Since the opposition National Democratic Congress lost the 2016 presidential election, it has resorted to all sorts of propaganda and fables to look credible in the estimation of its members.
Particularly for the national leaders and former President John Dramani Mahama, who was also presidential candidate of the NDC, the temptation to lie has been tremendously ridiculous.
Chief among the litany of ugly noises they have been making, apart from going to court without any evidence, has been calls for a probe into acts of violence that were recorded during the December 2020 general elections – as if the NDC has been any cleaner since 1992.

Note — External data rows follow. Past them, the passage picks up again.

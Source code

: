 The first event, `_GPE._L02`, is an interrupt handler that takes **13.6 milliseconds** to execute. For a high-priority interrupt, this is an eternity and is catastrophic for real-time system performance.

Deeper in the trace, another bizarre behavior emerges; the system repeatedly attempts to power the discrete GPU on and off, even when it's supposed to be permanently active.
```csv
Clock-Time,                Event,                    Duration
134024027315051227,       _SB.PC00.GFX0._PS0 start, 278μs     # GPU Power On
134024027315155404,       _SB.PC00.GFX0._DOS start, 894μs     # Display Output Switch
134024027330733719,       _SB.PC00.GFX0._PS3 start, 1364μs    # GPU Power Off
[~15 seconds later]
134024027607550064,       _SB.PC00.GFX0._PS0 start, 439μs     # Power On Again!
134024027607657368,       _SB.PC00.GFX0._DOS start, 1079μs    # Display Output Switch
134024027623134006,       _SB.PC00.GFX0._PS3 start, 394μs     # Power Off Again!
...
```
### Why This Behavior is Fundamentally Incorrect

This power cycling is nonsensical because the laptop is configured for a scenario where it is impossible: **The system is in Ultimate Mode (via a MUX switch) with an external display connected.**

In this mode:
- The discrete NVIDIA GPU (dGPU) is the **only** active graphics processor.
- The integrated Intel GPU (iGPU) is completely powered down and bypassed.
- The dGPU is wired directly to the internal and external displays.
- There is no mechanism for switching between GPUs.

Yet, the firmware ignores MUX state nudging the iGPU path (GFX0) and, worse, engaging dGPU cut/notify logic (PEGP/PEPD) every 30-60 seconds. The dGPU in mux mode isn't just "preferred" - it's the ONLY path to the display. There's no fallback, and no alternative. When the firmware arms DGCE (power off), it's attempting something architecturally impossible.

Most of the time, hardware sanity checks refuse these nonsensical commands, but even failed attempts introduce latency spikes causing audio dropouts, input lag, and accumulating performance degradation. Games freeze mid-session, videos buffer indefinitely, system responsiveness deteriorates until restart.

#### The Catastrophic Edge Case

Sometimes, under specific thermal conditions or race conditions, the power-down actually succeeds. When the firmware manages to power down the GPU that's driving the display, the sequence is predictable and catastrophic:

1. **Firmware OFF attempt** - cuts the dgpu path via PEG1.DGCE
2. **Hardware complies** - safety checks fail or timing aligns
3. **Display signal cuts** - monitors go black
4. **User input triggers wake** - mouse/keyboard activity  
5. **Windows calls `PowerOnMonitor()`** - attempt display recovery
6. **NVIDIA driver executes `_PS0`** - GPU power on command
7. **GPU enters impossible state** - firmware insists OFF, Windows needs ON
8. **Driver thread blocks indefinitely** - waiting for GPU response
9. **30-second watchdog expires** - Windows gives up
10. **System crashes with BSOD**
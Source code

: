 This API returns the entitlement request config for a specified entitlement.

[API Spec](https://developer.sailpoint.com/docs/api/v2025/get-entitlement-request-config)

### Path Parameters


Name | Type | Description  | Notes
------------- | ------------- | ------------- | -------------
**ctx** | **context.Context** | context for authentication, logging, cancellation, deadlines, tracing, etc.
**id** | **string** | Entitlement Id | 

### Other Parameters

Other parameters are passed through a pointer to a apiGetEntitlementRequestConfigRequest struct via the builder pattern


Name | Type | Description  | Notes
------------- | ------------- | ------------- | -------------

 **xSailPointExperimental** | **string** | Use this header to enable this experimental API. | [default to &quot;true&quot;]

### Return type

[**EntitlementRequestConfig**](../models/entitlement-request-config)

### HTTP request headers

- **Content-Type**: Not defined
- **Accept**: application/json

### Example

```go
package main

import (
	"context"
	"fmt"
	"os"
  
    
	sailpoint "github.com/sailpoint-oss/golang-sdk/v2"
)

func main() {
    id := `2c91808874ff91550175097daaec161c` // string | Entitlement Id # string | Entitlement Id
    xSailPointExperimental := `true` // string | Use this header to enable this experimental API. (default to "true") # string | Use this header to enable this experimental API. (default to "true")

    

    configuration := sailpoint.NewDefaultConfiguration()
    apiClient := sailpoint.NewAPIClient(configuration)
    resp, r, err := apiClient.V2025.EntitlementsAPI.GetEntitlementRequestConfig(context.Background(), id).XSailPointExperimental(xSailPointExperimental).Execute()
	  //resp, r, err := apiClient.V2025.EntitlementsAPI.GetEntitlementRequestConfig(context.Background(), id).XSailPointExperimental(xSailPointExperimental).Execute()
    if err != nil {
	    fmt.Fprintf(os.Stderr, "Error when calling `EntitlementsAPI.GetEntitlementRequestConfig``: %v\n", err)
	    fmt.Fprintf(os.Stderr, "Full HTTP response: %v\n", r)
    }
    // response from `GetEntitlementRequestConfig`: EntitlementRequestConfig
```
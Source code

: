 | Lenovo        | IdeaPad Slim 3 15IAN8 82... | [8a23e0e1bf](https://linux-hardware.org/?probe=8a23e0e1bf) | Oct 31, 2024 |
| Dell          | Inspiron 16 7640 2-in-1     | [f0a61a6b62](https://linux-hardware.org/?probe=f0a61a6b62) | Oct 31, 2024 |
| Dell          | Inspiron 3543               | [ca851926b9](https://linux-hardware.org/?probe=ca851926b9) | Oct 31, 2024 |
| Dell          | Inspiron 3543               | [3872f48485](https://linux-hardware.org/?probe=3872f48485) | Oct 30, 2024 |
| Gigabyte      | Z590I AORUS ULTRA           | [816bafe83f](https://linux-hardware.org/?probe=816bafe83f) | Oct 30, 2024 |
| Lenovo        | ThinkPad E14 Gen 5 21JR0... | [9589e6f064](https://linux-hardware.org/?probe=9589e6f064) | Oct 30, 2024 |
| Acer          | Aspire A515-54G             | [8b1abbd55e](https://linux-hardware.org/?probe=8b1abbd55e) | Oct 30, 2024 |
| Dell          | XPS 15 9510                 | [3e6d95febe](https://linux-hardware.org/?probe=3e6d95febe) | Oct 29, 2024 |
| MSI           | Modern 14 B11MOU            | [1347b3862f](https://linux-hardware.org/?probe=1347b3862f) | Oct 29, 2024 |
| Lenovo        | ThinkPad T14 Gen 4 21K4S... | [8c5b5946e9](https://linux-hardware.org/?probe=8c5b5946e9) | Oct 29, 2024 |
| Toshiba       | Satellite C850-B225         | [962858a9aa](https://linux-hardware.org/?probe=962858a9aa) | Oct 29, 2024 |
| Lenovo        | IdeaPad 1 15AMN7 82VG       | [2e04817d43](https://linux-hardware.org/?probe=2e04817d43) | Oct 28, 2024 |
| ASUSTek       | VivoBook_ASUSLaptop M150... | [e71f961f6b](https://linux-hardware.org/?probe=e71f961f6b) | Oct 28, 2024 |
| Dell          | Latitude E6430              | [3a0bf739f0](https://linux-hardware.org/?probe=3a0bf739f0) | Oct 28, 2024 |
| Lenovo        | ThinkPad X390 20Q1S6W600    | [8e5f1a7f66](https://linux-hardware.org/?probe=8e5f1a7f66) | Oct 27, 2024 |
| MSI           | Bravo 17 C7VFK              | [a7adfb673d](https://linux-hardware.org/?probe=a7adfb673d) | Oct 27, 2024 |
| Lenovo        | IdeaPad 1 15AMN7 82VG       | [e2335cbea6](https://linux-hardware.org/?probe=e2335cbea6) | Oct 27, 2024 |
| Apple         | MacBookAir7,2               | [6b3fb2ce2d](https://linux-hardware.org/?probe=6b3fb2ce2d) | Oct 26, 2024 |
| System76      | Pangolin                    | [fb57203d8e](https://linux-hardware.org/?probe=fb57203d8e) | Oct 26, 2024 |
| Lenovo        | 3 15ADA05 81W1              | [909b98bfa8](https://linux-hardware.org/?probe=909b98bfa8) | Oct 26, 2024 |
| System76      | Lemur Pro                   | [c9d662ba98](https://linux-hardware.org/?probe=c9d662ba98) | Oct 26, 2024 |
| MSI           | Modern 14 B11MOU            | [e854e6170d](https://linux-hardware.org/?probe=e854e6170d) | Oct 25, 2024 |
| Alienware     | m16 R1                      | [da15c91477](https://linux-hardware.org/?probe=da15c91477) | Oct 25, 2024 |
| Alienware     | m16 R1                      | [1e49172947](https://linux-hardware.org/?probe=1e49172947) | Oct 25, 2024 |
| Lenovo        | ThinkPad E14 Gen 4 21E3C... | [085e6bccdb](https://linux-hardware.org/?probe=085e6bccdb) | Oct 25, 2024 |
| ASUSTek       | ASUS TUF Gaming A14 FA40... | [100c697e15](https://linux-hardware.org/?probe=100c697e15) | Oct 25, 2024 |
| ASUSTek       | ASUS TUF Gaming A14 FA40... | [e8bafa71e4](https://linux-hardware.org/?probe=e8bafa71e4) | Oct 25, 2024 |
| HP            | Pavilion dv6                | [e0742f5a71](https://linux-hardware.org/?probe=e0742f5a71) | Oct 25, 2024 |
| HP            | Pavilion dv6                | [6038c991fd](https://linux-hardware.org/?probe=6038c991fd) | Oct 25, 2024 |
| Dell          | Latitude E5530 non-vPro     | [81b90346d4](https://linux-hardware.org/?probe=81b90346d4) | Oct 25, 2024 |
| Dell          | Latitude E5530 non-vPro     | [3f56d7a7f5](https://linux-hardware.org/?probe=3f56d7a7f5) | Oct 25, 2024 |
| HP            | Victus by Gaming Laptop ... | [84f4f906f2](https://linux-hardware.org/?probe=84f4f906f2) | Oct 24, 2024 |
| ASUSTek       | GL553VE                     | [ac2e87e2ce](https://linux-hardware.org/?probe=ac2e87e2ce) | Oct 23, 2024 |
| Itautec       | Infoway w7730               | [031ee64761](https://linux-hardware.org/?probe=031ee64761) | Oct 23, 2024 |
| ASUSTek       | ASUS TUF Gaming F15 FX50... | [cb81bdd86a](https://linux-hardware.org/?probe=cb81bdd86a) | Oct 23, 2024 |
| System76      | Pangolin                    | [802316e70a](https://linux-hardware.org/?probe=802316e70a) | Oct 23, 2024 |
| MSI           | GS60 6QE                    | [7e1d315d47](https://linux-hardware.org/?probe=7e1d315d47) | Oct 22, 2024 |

The NDC’s noisemaking in that regard has come from every layer of the party, including communicators, national executives as well as organs of the NDC that had been formed overnight just for purposes of noisemaking.
That is why the aggregation of quavers into those discordant notes must annoy every Ghanaian as it has the Majority Leader, Osei Kyei-Mensah-Bonsu.
Intriguingly, those behind that ugly noise include an MP who has a record of winning his seat by infesting Bawku Central over a decade ago with blazing guns.
Enter, Mahama Ayariga, the villain, who has been lucky that the scars of his blazing guns effaced by the decision of the then Kufour government to let sleeping dogs lie, though the NPP administration at that time could have pressed for investigations in which the then candidate could have been implicated and punished.
By-election violence
The NDC has also, since the Ayawaso West Wuogon by-election, pretended to be more Catholic than the Pope in daubing the incumbent government in murderous colours, when it is the party and its vigilante actors who have muddied the political terrain as a matter of habit and tradition since 1992.
From Wulensi and Tain through Talensi to Chereponi, the victims had been the NPP rather than the NDC.
Even when it was the NPP that was in power, the record of vigilantes carrying firearms had largely been NDC – with the Azorka Boys being the most ferocious of all vigilante groups known to have been assailing the terrain since 1992.
That is why we agree with the Majority Leader when he describes as hypocritical the filing of a private motion by some Minority MPs to look into the death of some six persons who lost their lives during the 2020 general elections.
These MPs on March 23, 2021, tabled a private members’ motion in the House seeking a full-scale probe into acts of violence that occurred in the 2020 general elections. The MPs are Haruna Iddrisu, Muntaka Mubarak, Mahama Ayariga, Alhassan Suhuyini, and James Agalga.
More hypocritical is that they pretend to want “the scope of the probe to factor in inappropriate interferences by state security in the elections and violence against citizens, leading to the loss of lives.”
Widening scope
According to them, this is in line with a promise made by the IGP and other security agencies as regards a commitment to protecting lives.
Of course, ordinarily, no Ghanaian would support any idea of election violence; which is why we are all making noise about it, even if hypocritically.
However, as the Majority Leader and Minister of Parliamentary Affairs, Osei Kyei-Mensah-Bonsu, pointed out, we must – if we indeed intend to set up a probe – widen the scope and look as far back as 1992 through 2000 and 2004 to date.
Unfortunate
Unfortunately, in this country, security agencies deliberately putting in place a strategy to smoke out suspects who are holding weapons illegally has not been a tradition, allowing for some of these things to inflict us during elections.
With the history of the June 4 and December 31 coup d’etats, it is not difficult guessing which political groups have private weapons which they rely on during such political calendars.
Added to that is the ease with which security personnel bring in weapons to sell on the open market, without the relevant agencies monitoring movement and use of such commodities.
It is time that the NDC is told that politics is not the same as mischief or ‘kwaani kwaani’ (hide and seek).